The response should be the records below, repeated exactly, with each picture left out.
[[ Recorded information open ]]
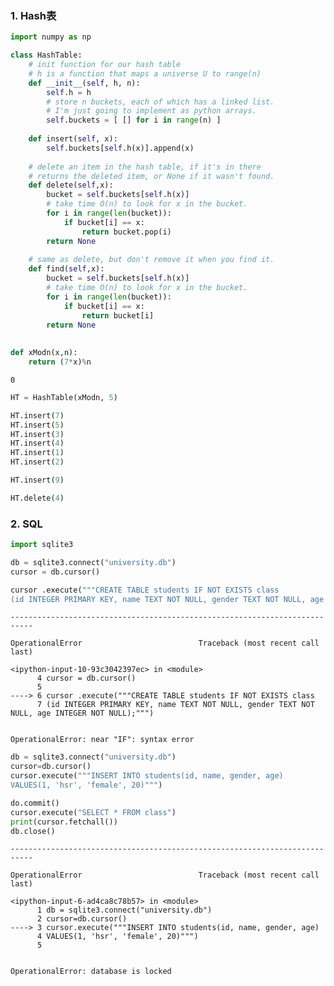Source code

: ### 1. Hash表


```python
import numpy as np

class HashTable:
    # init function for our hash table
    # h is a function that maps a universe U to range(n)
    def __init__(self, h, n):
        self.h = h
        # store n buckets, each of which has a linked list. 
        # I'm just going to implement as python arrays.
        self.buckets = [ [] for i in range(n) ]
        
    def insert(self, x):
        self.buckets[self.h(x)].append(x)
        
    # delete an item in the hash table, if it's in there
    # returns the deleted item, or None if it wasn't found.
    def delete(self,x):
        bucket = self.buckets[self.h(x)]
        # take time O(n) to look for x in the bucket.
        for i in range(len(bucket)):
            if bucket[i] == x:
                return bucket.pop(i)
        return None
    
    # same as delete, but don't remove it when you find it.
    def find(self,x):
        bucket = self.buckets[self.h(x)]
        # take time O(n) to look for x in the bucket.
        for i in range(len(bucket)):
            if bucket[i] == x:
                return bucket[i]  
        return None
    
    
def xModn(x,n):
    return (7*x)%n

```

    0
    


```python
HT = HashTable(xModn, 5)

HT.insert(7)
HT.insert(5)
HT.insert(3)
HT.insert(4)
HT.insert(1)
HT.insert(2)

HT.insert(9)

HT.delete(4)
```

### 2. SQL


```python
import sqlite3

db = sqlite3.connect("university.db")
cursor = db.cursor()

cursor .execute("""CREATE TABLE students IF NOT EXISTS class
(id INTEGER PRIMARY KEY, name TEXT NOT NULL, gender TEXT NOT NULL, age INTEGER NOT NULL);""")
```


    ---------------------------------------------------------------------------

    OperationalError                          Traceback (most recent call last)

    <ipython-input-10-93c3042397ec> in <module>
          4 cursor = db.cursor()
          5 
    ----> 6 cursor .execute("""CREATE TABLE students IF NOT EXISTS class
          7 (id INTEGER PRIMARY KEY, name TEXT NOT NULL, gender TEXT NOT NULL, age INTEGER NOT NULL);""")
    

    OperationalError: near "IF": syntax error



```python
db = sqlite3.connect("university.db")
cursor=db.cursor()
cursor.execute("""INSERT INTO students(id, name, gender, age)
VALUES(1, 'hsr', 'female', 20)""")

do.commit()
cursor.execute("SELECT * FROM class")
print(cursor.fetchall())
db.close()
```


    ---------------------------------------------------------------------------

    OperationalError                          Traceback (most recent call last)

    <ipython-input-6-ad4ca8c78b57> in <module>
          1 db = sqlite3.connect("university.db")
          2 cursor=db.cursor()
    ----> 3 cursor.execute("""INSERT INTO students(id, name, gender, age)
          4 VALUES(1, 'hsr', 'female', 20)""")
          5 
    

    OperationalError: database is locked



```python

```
[[ Recorded information closed ]]
Solved problem:
Source code

: ### 1. Hash表


```python
import numpy as np

class HashTable:
    # init function for our hash table
    # h is a function that maps a universe U to range(n)
    def __init__(self, h, n):
        self.h = h
        # store n buckets, each of which has a linked list. 
        # I'm just going to implement as python arrays.
        self.buckets = [ [] for i in range(n) ]
        
    def insert(self, x):
        self.buckets[self.h(x)].append(x)
        
    # delete an item in the hash table, if it's in there
    # returns the deleted item, or None if it wasn't found.
    def delete(self,x):
        bucket = self.buckets[self.h(x)]
        # take time O(n) to look for x in the bucket.
        for i in range(len(bucket)):
            if bucket[i] == x:
                return bucket.pop(i)
        return None
    
    # same as delete, but don't remove it when you find it.
    def find(self,x):
        bucket = self.buckets[self.h(x)]
        # take time O(n) to look for x in the bucket.
        for i in range(len(bucket)):
            if bucket[i] == x:
                return bucket[i]  
        return None
    
    
def xModn(x,n):
    return (7*x)%n

```

    0
    


```python
HT = HashTable(xModn, 5)

HT.insert(7)
HT.insert(5)
HT.insert(3)
HT.insert(4)
HT.insert(1)
HT.insert(2)

HT.insert(9)

HT.delete(4)
```

### 2. SQL


```python
import sqlite3

db = sqlite3.connect("university.db")
cursor = db.cursor()

cursor .execute("""CREATE TABLE students IF NOT EXISTS class
(id INTEGER PRIMARY KEY, name TEXT NOT NULL, gender TEXT NOT NULL, age INTEGER NOT NULL);""")
```


    ---------------------------------------------------------------------------

    OperationalError                          Traceback (most recent call last)

    <ipython-input-10-93c3042397ec> in <module>
          4 cursor = db.cursor()
          5 
    ----> 6 cursor .execute("""CREATE TABLE students IF NOT EXISTS class
          7 (id INTEGER PRIMARY KEY, name TEXT NOT NULL, gender TEXT NOT NULL, age INTEGER NOT NULL);""")
    

    OperationalError: near "IF": syntax error



```python
db = sqlite3.connect("university.db")
cursor=db.cursor()
cursor.execute("""INSERT INTO students(id, name, gender, age)
VALUES(1, 'hsr', 'female', 20)""")

do.commit()
cursor.execute("SELECT * FROM class")
print(cursor.fetchall())
db.close()
```


    ---------------------------------------------------------------------------

    OperationalError                          Traceback (most recent call last)

    <ipython-input-6-ad4ca8c78b57> in <module>
          1 db = sqlite3.connect("university.db")
          2 cursor=db.cursor()
    ----> 3 cursor.execute("""INSERT INTO students(id, name, gender, age)
          4 VALUES(1, 'hsr', 'female', 20)""")
          5 
    

    OperationalError: database is locked



```python

```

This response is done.